The player controls Henry, a new hire as a fire watchman in a national park. The player navigates Henry to complete objectives that the game directs them to complete, such as stopping teens from setting off fireworks. The overall objective of the game is to unravel the mysteries and unanswered questions surrounding Henry and suspicious goings-on in the park.
As the player attempts to achieve this objective and advance the story, the mechanic of walking plays a key role. The procedure of walking around to navigate without cutscenes or jumps in location makes the game more immersive, generating fun for the player in the form of both narrative and discovery. The player follows various other procedures that promote realism too, such as entering codes to open locked supply boxes and needing to navigate via map and compass rather than a quest marker or similar mechanic.
One example of the walking mechanic promoting narrative and discovery is at the very beginning of the game, when the player must navigate their new home, a small room at the top of a watchtower.

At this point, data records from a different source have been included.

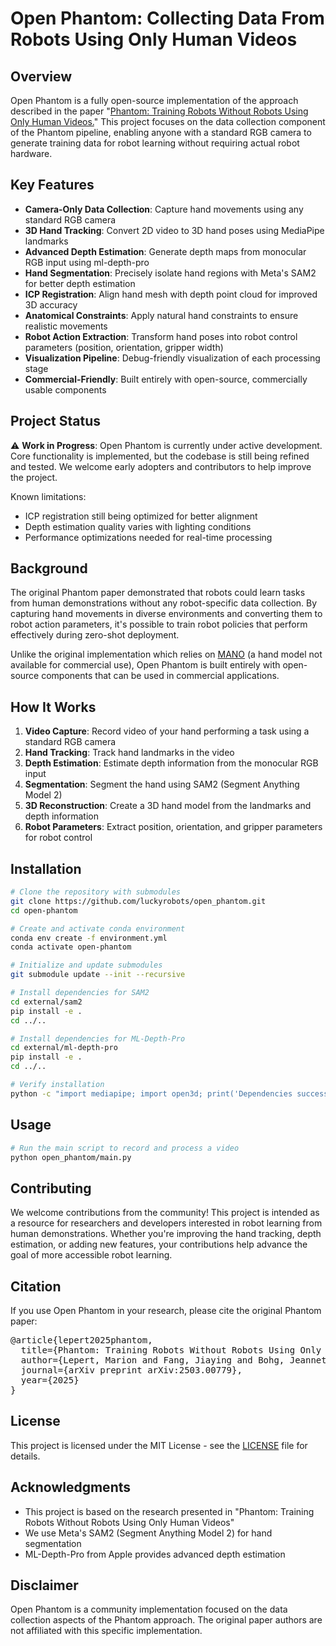# Open Phantom: Collecting Data From Robots Using Only Human Videos

## Overview

Open Phantom is a fully open-source implementation of the approach described in the paper "[Phantom: Training Robots Without Robots Using Only Human Videos.](https://phantom-human-videos.github.io/)" This project focuses on the data collection component of the Phantom pipeline, enabling anyone with a standard RGB camera to generate training data for robot learning without requiring actual robot hardware.

## Key Features

- **Camera-Only Data Collection**: Capture hand movements using any standard RGB camera
- **3D Hand Tracking**: Convert 2D video to 3D hand poses using MediaPipe landmarks
- **Advanced Depth Estimation**: Generate depth maps from monocular RGB input using ml-depth-pro
- **Hand Segmentation**: Precisely isolate hand regions with Meta's SAM2 for better depth estimation
- **ICP Registration**: Align hand mesh with depth point cloud for improved 3D accuracy
- **Anatomical Constraints**: Apply natural hand constraints to ensure realistic movements
- **Robot Action Extraction**: Transform hand poses into robot control parameters (position, orientation, gripper width)
- **Visualization Pipeline**: Debug-friendly visualization of each processing stage
- **Commercial-Friendly**: Built entirely with open-source, commercially usable components

## Project Status

⚠️ ******Work in Progress******: Open Phantom is currently under active development. Core functionality is implemented, but the codebase is still being refined and tested. We welcome early adopters and contributors to help improve the project.

Known limitations:

* ICP registration still being optimized for better alignment
* Depth estimation quality varies with lighting conditions
* Performance optimizations needed for real-time processing

## Background

The original Phantom paper demonstrated that robots could learn tasks from human demonstrations without any robot-specific data collection. By capturing hand movements in diverse environments and converting them to robot action parameters, it's possible to train robot policies that perform effectively during zero-shot deployment.

Unlike the original implementation which relies on [MANO](https://mano.is.tue.mpg.de/index.html) (a hand model not available for commercial use), Open Phantom is built entirely with open-source components that can be used in commercial applications.

## How It Works

1. **Video Capture**: Record video of your hand performing a task using a standard RGB camera
2. **Hand Tracking**: Track hand landmarks in the video
3. **Depth Estimation**: Estimate depth information from the monocular RGB input
4. **Segmentation**: Segment the hand using SAM2 (Segment Anything Model 2)
5. **3D Reconstruction**: Create a 3D hand model from the landmarks and depth information
6. **Robot Parameters**: Extract position, orientation, and gripper parameters for robot control

## Installation

```bash
# Clone the repository with submodules
git clone https://github.com/luckyrobots/open_phantom.git
cd open-phantom

# Create and activate conda environment
conda env create -f environment.yml
conda activate open-phantom

# Initialize and update submodules
git submodule update --init --recursive

# Install dependencies for SAM2
cd external/sam2
pip install -e .
cd ../..

# Install dependencies for ML-Depth-Pro
cd external/ml-depth-pro
pip install -e .
cd ../..

# Verify installation
python -c "import mediapipe; import open3d; print('Dependencies successfully installed!')"
```

## Usage

```bash
# Run the main script to record and process a video
python open_phantom/main.py
```

## Contributing

We welcome contributions from the community! This project is intended as a resource for researchers and developers interested in robot learning from human demonstrations. Whether you're improving the hand tracking, depth estimation, or adding new features, your contributions help advance the goal of more accessible robot learning.

## Citation

If you use Open Phantom in your research, please cite the original Phantom paper:

<pre>
@article{lepert2025phantom,
  title={Phantom: Training Robots Without Robots Using Only Human Videos},
  author={Lepert, Marion and Fang, Jiaying and Bohg, Jeannette},
  journal={arXiv preprint arXiv:2503.00779},
  year={2025}
}
</pre>

## License

This project is licensed under the MIT License - see the [LICENSE](LICENSE) file for details.

## Acknowledgments

* This project is based on the research presented in "Phantom: Training Robots Without Robots Using Only Human Videos"
* We use Meta's SAM2 (Segment Anything Model 2) for hand segmentation
* ML-Depth-Pro from Apple provides advanced depth estimation

## Disclaimer

Open Phantom is a community implementation focused on the data collection aspects of the Phantom approach. The original paper authors are not affiliated with this specific implementation.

By having the player walk around the space, they become more connected to it, becoming accustomed to the cozy atmosphere. This allows the player to enjoy the discovery of this new area, while also learning about the narrative surrounding the requirements of Henry’s new job and what it will entail. The player’s attachment to this space pays off later when the watchtower is vandalized, allowing the player to feel Henry’s distress. This also builds the player’s interest in further discovering the game’s story. The walking mechanic also helps to pace the narrative and build tension. For example, as Henry prepares to scold two teens who had set off fireworks, he discovers various articles of their clothing on the ground as he walks toward their location, building tension. This tactic is also deployed as the player approaches their vandalized watchtower, as Henry’s discarded typewriter and shattered glass can be found by the stairs up the tower, building anticipation as the player approaches the damage above. The mechanic of walking allows for the player to discover the narrative as though they were Henry himself, providing a thoroughly immersive experience.